Whenever things would get tough for Jack Animam, she would turn to Coach Pat Aquino. “Just play your game,” he would tell her and the NU Lady Bulldogs. “Ipakita niyo kung ano ang women’s basketball. Let the people know you exist.”
The Lady Bulldogs did just that, ending UAAP Season 81 with an unprecedented 5 straight championships, on the back of 80 straight wins. With it, they received an outpouring of support: interviews on all the TV shows, highlight reels on Twitter, the love and recognition they deserve.
Like any basketball story, their victory is sweeter for all they had to overcome.
We can’t talk about women’s basketball without talking about gender equality—or, as is more likely, gender in-equality. The benchwarmers on a men’s collegiate basketball team get more sponsorships, airtime, and opportunities than the best players of the women’s tournament.
A lack of basketball camps for young girls keeps many out of the sport. Jack herself almost didn’t play because she grew up thinking “panlalaki ‘yan.” And even when their winning streak began, she and her teammates would roll their eyes at articles simply ranking women’s basketball players by who looked good on the court, ignoring many players who dominated the game.
In any men’s league, it wouldn’t take 80 straight wins for people to sit up and take notice. Remember how we freaked out at LPU’s 18-0 NCAA elimination round sweep in 2017, at Adamson’s 5-game winning streak to open UAAP Season 81? You know how much San Beda loves their unblemished “perfect season”? The Lady Bulldogs have five of those.
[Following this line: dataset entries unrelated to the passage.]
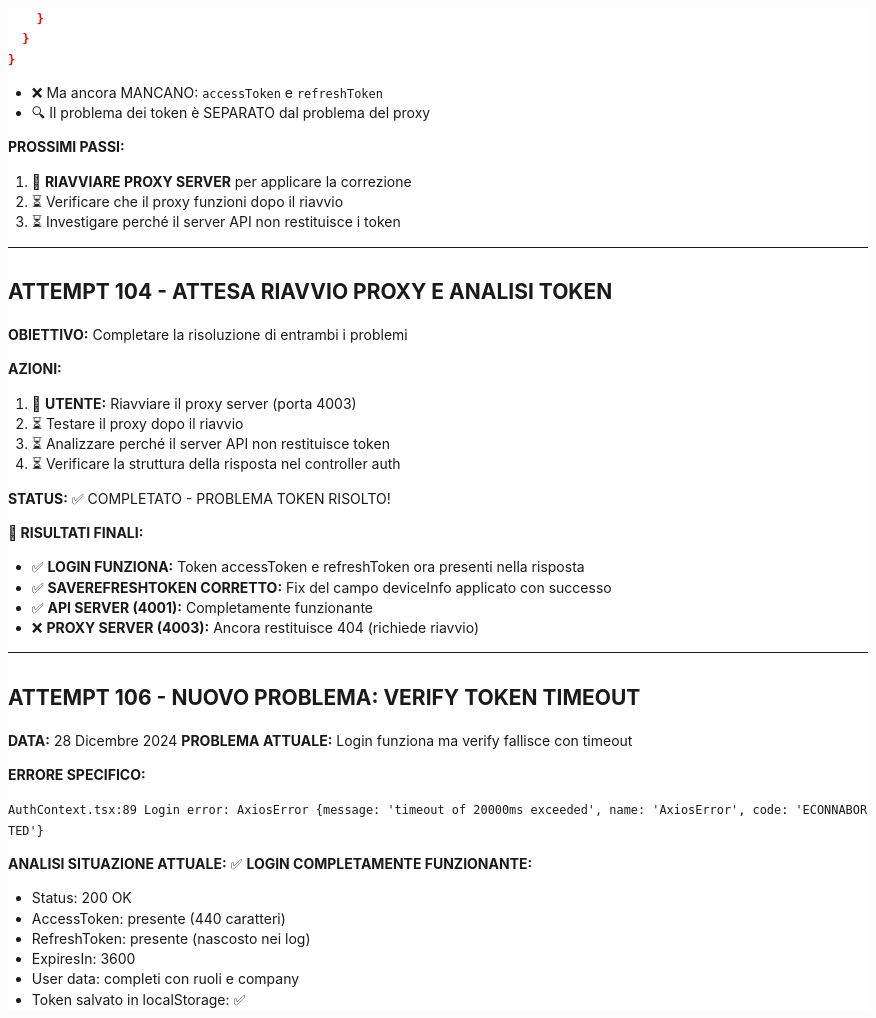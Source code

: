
   ```json
      }
    }
  }
  ```
- ❌ Ma ancora MANCANO: `accessToken` e `refreshToken`
- 🔍 Il problema dei token è SEPARATO dal problema del proxy

**PROSSIMI PASSI:**
1. 🚨 **RIAVVIARE PROXY SERVER** per applicare la correzione
2. ⏳ Verificare che il proxy funzioni dopo il riavvio
3. ⏳ Investigare perché il server API non restituisce i token

---

## ATTEMPT 104 - ATTESA RIAVVIO PROXY E ANALISI TOKEN

**OBIETTIVO:** Completare la risoluzione di entrambi i problemi

**AZIONI:**
1. 🚨 **UTENTE:** Riavviare il proxy server (porta 4003)
2. ⏳ Testare il proxy dopo il riavvio
3. ⏳ Analizzare perché il server API non restituisce token
4. ⏳ Verificare la struttura della risposta nel controller auth

**STATUS:** ✅ COMPLETATO - PROBLEMA TOKEN RISOLTO!

**🎉 RISULTATI FINALI:**
- ✅ **LOGIN FUNZIONA:** Token accessToken e refreshToken ora presenti nella risposta
- ✅ **SAVEREFRESHTOKEN CORRETTO:** Fix del campo deviceInfo applicato con successo
- ✅ **API SERVER (4001):** Completamente funzionante
- ❌ **PROXY SERVER (4003):** Ancora restituisce 404 (richiede riavvio)

---

## ATTEMPT 106 - NUOVO PROBLEMA: VERIFY TOKEN TIMEOUT

**DATA:** 28 Dicembre 2024
**PROBLEMA ATTUALE:** Login funziona ma verify fallisce con timeout

**ERRORE SPECIFICO:**
```
AuthContext.tsx:89 Login error: AxiosError {message: 'timeout of 20000ms exceeded', name: 'AxiosError', code: 'ECONNABORTED'}
```

**ANALISI SITUAZIONE ATTUALE:**
✅ **LOGIN COMPLETAMENTE FUNZIONANTE:**
- Status: 200 OK
- AccessToken: presente (440 caratteri)
- RefreshToken: presente (nascosto nei log)
- ExpiresIn: 3600
- User data: completi con ruoli e company
- Token salvato in localStorage: ✅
As a woman working in sports, this feels personal. I know what it’s like to walk into a room where I am the only woman there. I know the frustration of feeling unheard, the despair of being told that some jobs in the industry are only for men, the indignation at a workshop where a male facilitator told women, “Sports comes naturally to boys. Kayo, you need to work harder.” When men are seen as the default, the women need to achieve more to gain the same respect.
And that’s why I love the Lady Bulldogs. They feel like hope.
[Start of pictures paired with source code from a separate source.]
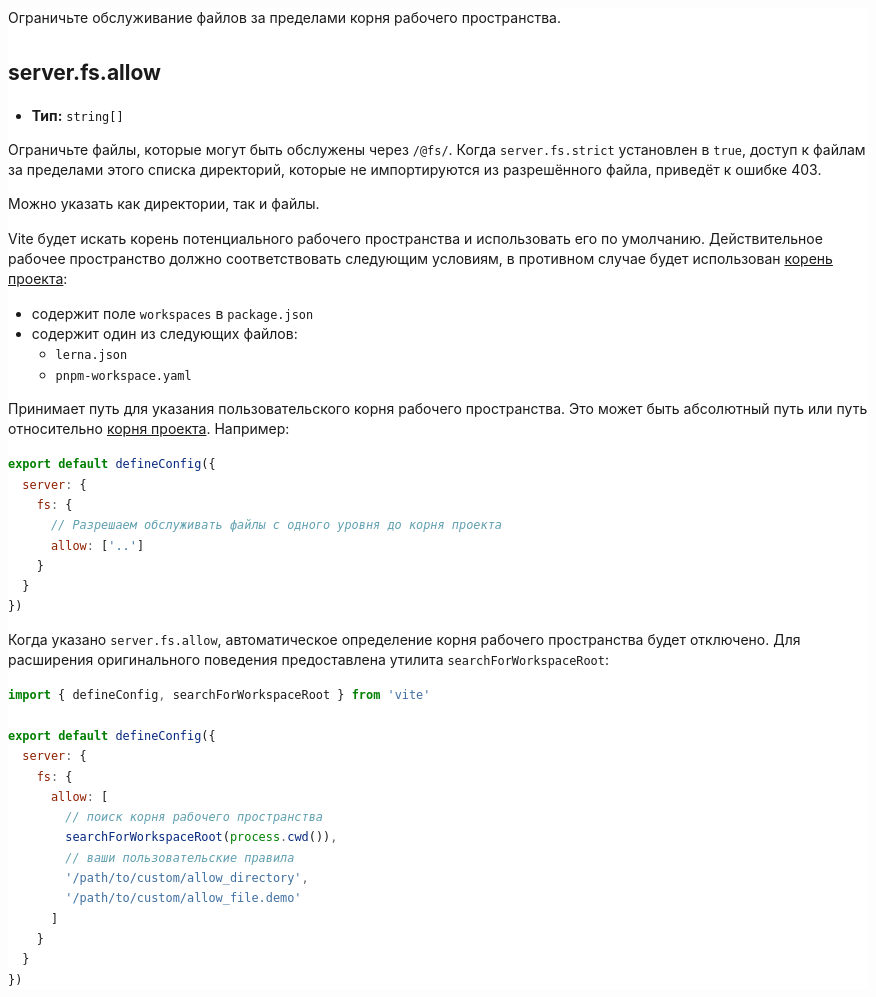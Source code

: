 Ограничьте обслуживание файлов за пределами корня рабочего пространства.

## server.fs.allow

- **Тип:** `string[]`

Ограничьте файлы, которые могут быть обслужены через `/@fs/`. Когда `server.fs.strict` установлен в `true`, доступ к файлам за пределами этого списка директорий, которые не импортируются из разрешённого файла, приведёт к ошибке 403.

Можно указать как директории, так и файлы.

Vite будет искать корень потенциального рабочего пространства и использовать его по умолчанию. Действительное рабочее пространство должно соответствовать следующим условиям, в противном случае будет использован [корень проекта](/guide/#index-html-and-project-root):

- содержит поле `workspaces` в `package.json`
- содержит один из следующих файлов:
  - `lerna.json`
  - `pnpm-workspace.yaml`

Принимает путь для указания пользовательского корня рабочего пространства. Это может быть абсолютный путь или путь относительно [корня проекта](/guide/#index-html-and-project-root). Например:

```js
export default defineConfig({
  server: {
    fs: {
      // Разрешаем обслуживать файлы с одного уровня до корня проекта
      allow: ['..']
    }
  }
})
```

Когда указано `server.fs.allow`, автоматическое определение корня рабочего пространства будет отключено. Для расширения оригинального поведения предоставлена утилита `searchForWorkspaceRoot`:

```js
import { defineConfig, searchForWorkspaceRoot } from 'vite'

export default defineConfig({
  server: {
    fs: {
      allow: [
        // поиск корня рабочего пространства
        searchForWorkspaceRoot(process.cwd()),
        // ваши пользовательские правила
        '/path/to/custom/allow_directory',
        '/path/to/custom/allow_file.demo'
      ]
    }
  }
})
```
The Lady Bulldogs didn’t just win. They overcame.
They didn’t just defy expectations. They smashed them with a trophy-shaped sledgehammer.
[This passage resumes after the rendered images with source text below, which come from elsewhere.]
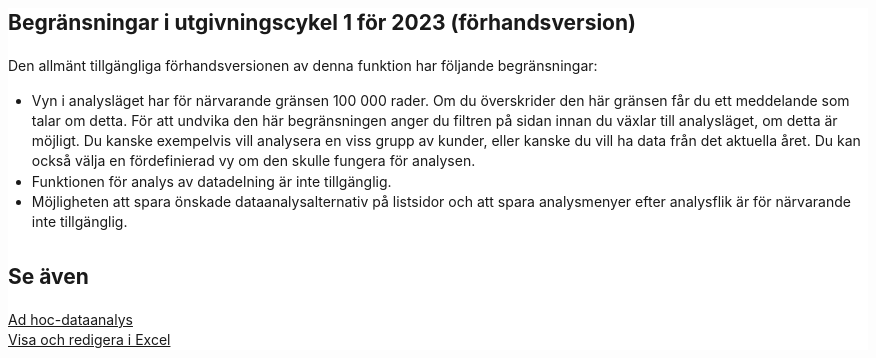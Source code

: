 ## Begränsningar i utgivningscykel 1 för 2023 (förhandsversion)

Den allmänt tillgängliga förhandsversionen av denna funktion har följande begränsningar:

- Vyn i analysläget har för närvarande gränsen 100 000 rader. Om du överskrider den här gränsen får du ett meddelande som talar om detta. För att undvika den här begränsningen anger du filtren på sidan innan du växlar till analysläget, om detta är möjligt. Du kanske exempelvis vill analysera en viss grupp av kunder, eller kanske du vill ha data från det aktuella året. Du kan också välja en fördefinierad vy om den skulle fungera för analysen.
- Funktionen för analys av datadelning är inte tillgänglig.
- Möjligheten att spara önskade dataanalysalternativ på listsidor och att spara analysmenyer efter analysflik är för närvarande inte tillgänglig.

## Se även

[Ad hoc-dataanalys](reports-adhoc-analysis.md)  
[Visa och redigera i Excel](across-work-with-excel.md)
They refused to be ignored.
NU knows their win is a win for other women in their sport. In every interview the Lady Bulldogs have given, they’ve said: “This isn’t just a win for us, but hopefully more people will support to women’s basketball now.”
Apart from that, I wonder if they know what their win felt like for women like me. On the day they won, I found myself messaging the first people that came to mind—other female sportswriters, reporters and photographers. We had a massive Girl Power social media and messaging app party that day, and I remember thinking to myself, “I need more days like this.” The Lady Bulldogs ground it out in a field people told them was built for men, and in spite of all the pain and hardship, they came out on top.
All I wish for 2019 is that the support the Lady Bulldogs receive now is not a blip on the radar, but that their historic victory in 2018 becomes the turning point, the same way that the Ateneo-La Salle rivalry is what catapulted women’s volleyball. The semi-pro and pro league that they and all female basketball players have been wishing for? It can’t come soon enough.
If anyone tells you the level of competition in the women’s tournament is lower than the men’s, tell them that when Coach Pat took over NU, they were the cellar-dwellers. They invested in talent development, and look at them now.
If anyone tells you the Lady Bulldogs are an outlier that doesn’t represent the league, then tell them Coach Pat says the competition is getting tougher year after year. Ask him how many times their streak was almost broken last season, how many come-from-behind victories they had, and he’ll add that it’s a sign the league is healthier than people expect.
If anyone tells you it can’t be done, show them Coach Pat and the Lady Bulldogs. Women aren’t just built for basketball; we’re built for winning 80 games straight.